(SUPPLIED RECORDS begins)

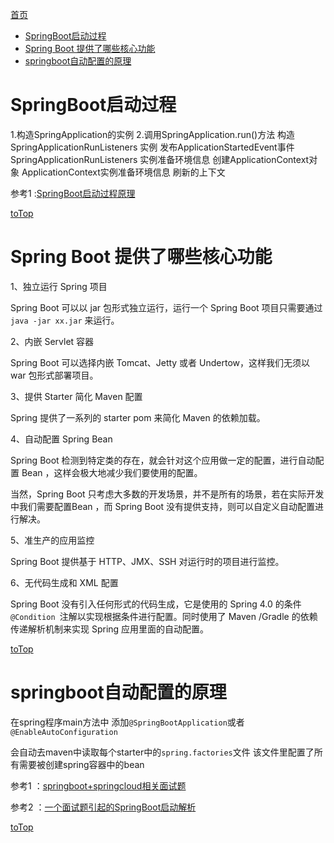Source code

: <a id = "jump">[首页](/README.md)</a>

<!-- TOC -->

- [SpringBoot启动过程](#springboot启动过程)
- [Spring Boot 提供了哪些核心功能](#spring-boot-提供了哪些核心功能)
- [springboot自动配置的原理](#springboot自动配置的原理)

<!-- /TOC -->

# SpringBoot启动过程
1.构造SpringApplication的实例
2.调用SpringApplication.run()方法
构造SpringApplicationRunListeners 实例
发布ApplicationStartedEvent事件
SpringApplicationRunListeners 实例准备环境信息
创建ApplicationContext对象
ApplicationContext实例准备环境信息
刷新的上下文


参考1 :[SpringBoot启动过程原理](https://blog.csdn.net/u010811939/article/details/80592461)

[toTop](#jump)

# Spring Boot 提供了哪些核心功能


1、独立运行 Spring 项目

Spring Boot 可以以 jar 包形式独立运行，运行一个 Spring Boot 项目只需要通过 ``java -jar xx.jar`` 来运行。

2、内嵌 Servlet 容器

Spring Boot 可以选择内嵌 Tomcat、Jetty 或者 Undertow，这样我们无须以 war 包形式部署项目。

3、提供 Starter 简化 Maven 配置

Spring 提供了一系列的 starter pom 来简化 Maven 的依赖加载。

4、自动配置 Spring Bean

Spring Boot 检测到特定类的存在，就会针对这个应用做一定的配置，进行自动配置 Bean ，这样会极大地减少我们要使用的配置。

当然，Spring Boot 只考虑大多数的开发场景，并不是所有的场景，若在实际开发中我们需要配置Bean ，而 Spring Boot 没有提供支持，则可以自定义自动配置进行解决。

5、准生产的应用监控

Spring Boot 提供基于 HTTP、JMX、SSH 对运行时的项目进行监控。

6、无代码生成和 XML 配置

Spring Boot 没有引入任何形式的代码生成，它是使用的 Spring 4.0 的条件 ``@Condition ``注解以实现根据条件进行配置。同时使用了 Maven /Gradle 的依赖传递解析机制来实现 Spring 应用里面的自动配置。


[toTop](#jump)

# springboot自动配置的原理

在spring程序main方法中 添加``@SpringBootApplication``或者``@EnableAutoConfiguration``

会自动去maven中读取每个starter中的``spring.factories``文件  该文件里配置了所有需要被创建spring容器中的bean


参考1 ：[springboot+springcloud相关面试题](https://blog.csdn.net/panhaigang123/article/details/79587612)

参考2 ：[一个面试题引起的SpringBoot启动解析](https://juejin.im/post/5b679fbc5188251aad213110)

[toTop](#jump)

(SUPPLIED RECORDS ends)

# PROBLEM TO WORK ON
Count the lines above in which the string "csdn" occurs, and write the number with no other text.

# ANSWER SPACE
2